The journal entry to create an accrued receivable is a debit to an accounts receivable account, and a credit to the revenue account. It may be useful to create a unique general ledger account for accrued receivables, rather than using the main trade receivables account, in order to clearly show these transactions. In addition, you should set these journal entries to automatically reverse themselves in the next accounting period; you would then replace the accrual in the next period with the actual invoice (assuming that there is a billing event in the next period). If you are unable to create an invoice in the next period, then you should continue to accrue and reverse the revenue and accrued receivable in every period on a cumulative basis until you can eventually issue an invoice.
For example, ABC International has completed a milestone in a project to install a dam, though it is not allowed under the contract to issue an invoice more frequently than once a quarter. It therefore accrues revenue and a receivable of $50,000 at the end of January.

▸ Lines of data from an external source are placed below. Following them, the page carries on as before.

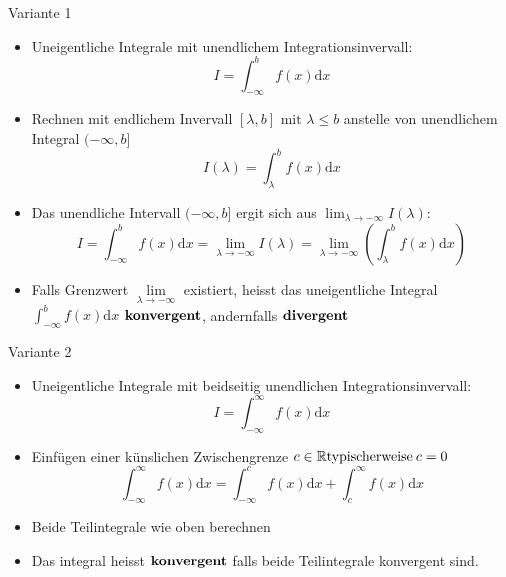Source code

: \begin{KR}{Variante 1}
	\begin{itemize}
		\item Uneigentliche Integrale mit unendlichem Integrationsinvervall:
		\[I=\int_{-\infty}^b{f(x)\mathrm{d}x} \]
		\item Rechnen mit endlichem Invervall \([\lambda,b] \text{ mit } \lambda \le b \) anstelle von unendlichem
			Integral \((-\infty,b] \)
			\[I(\lambda)=\int_{\lambda}^b{f(x)\mathrm{d}x} \]
		\item Das unendliche Intervall \((-\infty,b] \) ergit sich aus \(\lim_{\lambda \rightarrow
			-\infty}I(\lambda) \):
			\[I=\int_{-\infty}^b{f(x)\mathrm{d}x}=\underset{\lambda \rightarrow -\infty}{\lim}I(\lambda)=
			\underset{\lambda \rightarrow -\infty}{\lim}\left(\int_{\lambda}^b{f(x)\mathrm{d}x}\right) \]
		\item Falls Grenzwert \(\underset{\lambda \rightarrow -\infty}{\lim}\) existiert, heisst das uneigentliche
			Integral \(\displaystyle\int_{-\infty}^b{f(x)\mathrm{d}x}\) \(\bold{konvergent}\), andernfalls 
			\(\bold{divergent}\)
	\end{itemize}
\end{KR}

\begin{KR}{Variante 2}
\begin{itemize}
	\item Uneigentliche Integrale mit beidseitig unendlichen Integrationsinvervall:
		\[I=\int_{-\infty}^{\infty}{f(x)\mathrm{d}x}\]
	\item Einfügen einer künslichen Zwischengrenze \(c \in \mathbb{R}\\\text{typischerweise}\:c=0 \)
		\[\int_{-\infty}^{\infty}{f(x)\mathrm{d}x}=\int_{-\infty}^{c}{f(x)\mathrm{d}x}+\int_c^{\infty}
		{f(x)\mathrm{d}x} \]
	\item Beide Teilintegrale wie oben berechnen
	\item Das integral heisst \(\bold{konvergent}\) falls beide Teilintegrale konvergent sind.
\end{itemize}
\end{KR}

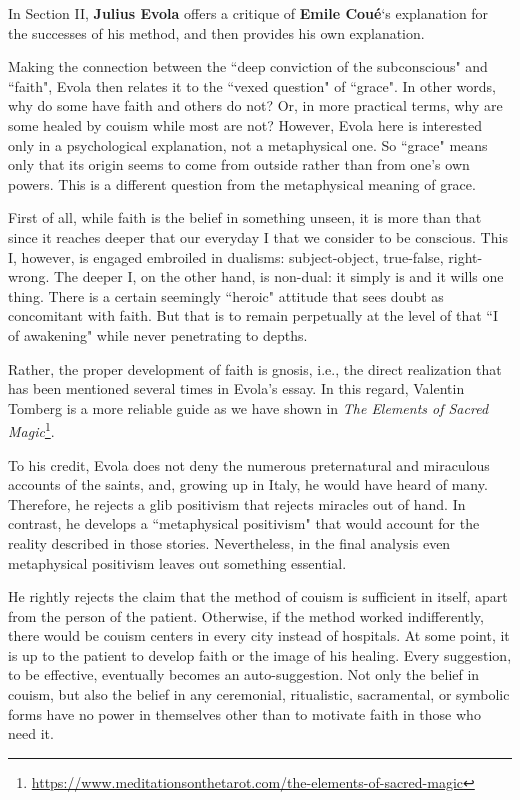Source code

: \hfill

\begin{quotationx}
In Section II, \textbf{Julius Evola} offers a critique of \textbf{Emile Coué}`s explanation for the successes of his method, and then provides his own explanation.

Making the connection between the ``deep conviction of the subconscious" and ``faith", Evola then relates it to the ``vexed question" of ``grace". In other words, why do some have faith and others do not? Or, in more practical terms, why are some healed by couism while most are not? However, Evola here is interested only in a psychological explanation, not a metaphysical one. So ``grace" means only that its origin seems to come from outside rather than from one's own powers. This is a different question from the metaphysical meaning of grace.

First of all, while faith is the belief in something unseen, it is more than that since it reaches deeper that our everyday I that we consider to be conscious. This I, however, is engaged embroiled in dualisms: subject-object, true-false, right-wrong. The deeper I, on the other hand, is non-dual: it simply is and it wills one thing. There is a certain seemingly ``heroic" attitude that sees doubt as concomitant with faith. But that is to remain perpetually at the level of that ``I of awakening" while never penetrating to depths.

Rather, the proper development of faith is gnosis, i.e., the direct realization that has been mentioned several times in Evola's essay. In this regard, Valentin Tomberg is a more reliable guide as we have shown in \textit{The Elements of Sacred Magic}\footnote{\url{https://www.meditationsonthetarot.com/the-elements-of-sacred-magic}}.

To his credit, Evola does not deny the numerous preternatural and miraculous accounts of the saints, and, growing up in Italy, he would have heard of many. Therefore, he rejects a glib positivism that rejects miracles out of hand. In contrast, he develops a ``metaphysical positivism" that would account for the reality described in those stories. Nevertheless, in the final analysis even metaphysical positivism leaves out something essential.

He rightly rejects the claim that the method of couism is sufficient in itself, apart from the person of the patient. Otherwise, if the method worked indifferently, there would be couism centers in every city instead of hospitals. At some point, it is up to the patient to develop faith or the image of his healing. Every suggestion, to be effective, eventually becomes an auto-suggestion. Not only the belief in couism, but also the belief in any ceremonial, ritualistic, sacramental, or symbolic forms have no power in themselves other than to motivate faith in those who need it.


\end{quotationx}
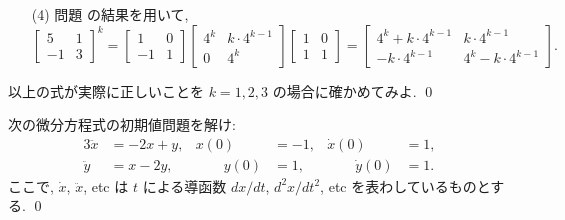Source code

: \documentclass[12pt,twoside]{jarticle}
\begin{document}
{\begin{enumerate}
\begin{equation*}
    = \begin{bmatrix} -1 & 1 \\ 1 & 0 \end{bmatrix}
      \begin{bmatrix} 2^k & k\cdot 2^{k-1} \\ 0 & 2^k \end{bmatrix}
      \begin{bmatrix} 0 & 1 \\ 1 & 1 \end{bmatrix}
    = \begin{bmatrix}
        2^k - k\cdot 2^{k-1} & -k\cdot 2^{k-1} \\
        k\cdot 2^{k-1}       & 2^k + k\cdot 2^{k-1}
      \end{bmatrix}.
  \end{equation*}
\item[(4)] 問題  の結果を用いて,
  \begin{equation*}
      \begin{bmatrix} 5 & 1 \\ -1 & 3 \end{bmatrix}^k
    = \begin{bmatrix} 1 & 0 \\ -1 & 1 \end{bmatrix}
      \begin{bmatrix} 4^k & k\cdot 4^{k-1} \\ 0 & 4^k \end{bmatrix}
      \begin{bmatrix} 1 & 0 \\ 1 & 1 \end{bmatrix}
    = \begin{bmatrix}
        4^k + k\cdot 4^{k-1} & k\cdot 4^{k-1} \\
        - k\cdot 4^{k-1}     & 4^k - k\cdot 4^{k-1}
      \end{bmatrix}.
  \end{equation*}
\end{enumerate}
以上の式が実際に正しいことを $k=1,2,3$ の場合に確かめてみよ.
\qed
}


\begin{question}[20点]
\label{q:shokichimondaiwotoke}
  次の微分方程式の初期値問題を解け:
  \begin{alignat*}{3}
    \ddot x & = - 2 x +   y, &
    x(0) & = - 1, &
    \dot x(0) & = 1, 
    \\
    \ddot y & =     x - 2 y, &
    \qquad y(0) & = 1, &
    \qquad \dot y(0) & = 1.
  \end{alignat*}
  ここで, $\dot x$, $\ddot x$, etc は $t$ による導函数 $dx/dt$,
  $d^2x/dt^2$, etc を表わしているものとする.  \qed
\end{question}
\end{document}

The journal entry automatically reverses at the beginning of February. ABC then earns another $30,000 on the next project milestone in February, but is still contractually unable to issue an invoice. It therefore accrues revenue and a receivable of $80,000 in February. The journal entry automatically reverses at the beginning of March. ABC then earns another $70,000 on the next project milestone in March. It is allowed to issue a quarterly invoice at the end of March, so it issues an invoice for $150,000. By using accruals, ABC has recognized $50,000 of revenue and receivables in January, $30,000 in February, and $70,000 in March, rather than recognizing all $150,000 in March, when it issues an invoice to the customer.

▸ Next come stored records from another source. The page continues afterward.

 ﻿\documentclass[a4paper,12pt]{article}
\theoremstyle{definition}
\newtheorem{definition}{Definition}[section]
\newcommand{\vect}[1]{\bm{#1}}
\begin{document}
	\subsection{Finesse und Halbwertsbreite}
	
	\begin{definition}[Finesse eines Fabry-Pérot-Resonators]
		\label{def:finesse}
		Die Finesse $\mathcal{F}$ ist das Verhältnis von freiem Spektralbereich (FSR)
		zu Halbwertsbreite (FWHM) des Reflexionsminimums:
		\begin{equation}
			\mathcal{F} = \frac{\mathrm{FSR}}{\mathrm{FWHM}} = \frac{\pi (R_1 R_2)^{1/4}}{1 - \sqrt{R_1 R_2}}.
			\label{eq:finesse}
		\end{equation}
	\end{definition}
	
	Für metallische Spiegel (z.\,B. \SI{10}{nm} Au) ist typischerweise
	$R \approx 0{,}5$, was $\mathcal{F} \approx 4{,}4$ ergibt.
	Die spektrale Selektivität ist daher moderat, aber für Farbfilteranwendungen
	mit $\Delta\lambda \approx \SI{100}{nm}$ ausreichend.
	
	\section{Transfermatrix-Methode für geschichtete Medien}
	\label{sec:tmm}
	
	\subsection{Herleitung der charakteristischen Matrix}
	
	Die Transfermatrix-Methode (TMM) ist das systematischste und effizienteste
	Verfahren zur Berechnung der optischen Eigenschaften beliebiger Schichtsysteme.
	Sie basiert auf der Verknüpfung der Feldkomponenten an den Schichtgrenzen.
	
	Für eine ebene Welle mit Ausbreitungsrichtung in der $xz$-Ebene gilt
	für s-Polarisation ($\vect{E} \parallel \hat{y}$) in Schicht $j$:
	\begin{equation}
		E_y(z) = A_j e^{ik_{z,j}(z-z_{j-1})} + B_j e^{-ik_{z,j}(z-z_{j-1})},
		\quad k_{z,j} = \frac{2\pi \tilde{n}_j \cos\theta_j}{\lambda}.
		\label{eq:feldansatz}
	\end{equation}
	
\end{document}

You should not use accrued receivables if you cannot justify to an auditor that there is a clear obligation by the customer to pay the company for the amount of the accrued receivable. Otherwise, there is a presumption that the business has not yet reached the point where the customer has a clear obligation to pay. If you use accrued receivables, expect auditors to pay particular attention to their justification. For example, you should not accrue receivables in a case where a business is providing services under a fixed fee contract, and it earns revenue only when the entire project is complete and approved by the customer. Revenue has not really been earned prior to completion, so there should be no accrual prior to that point.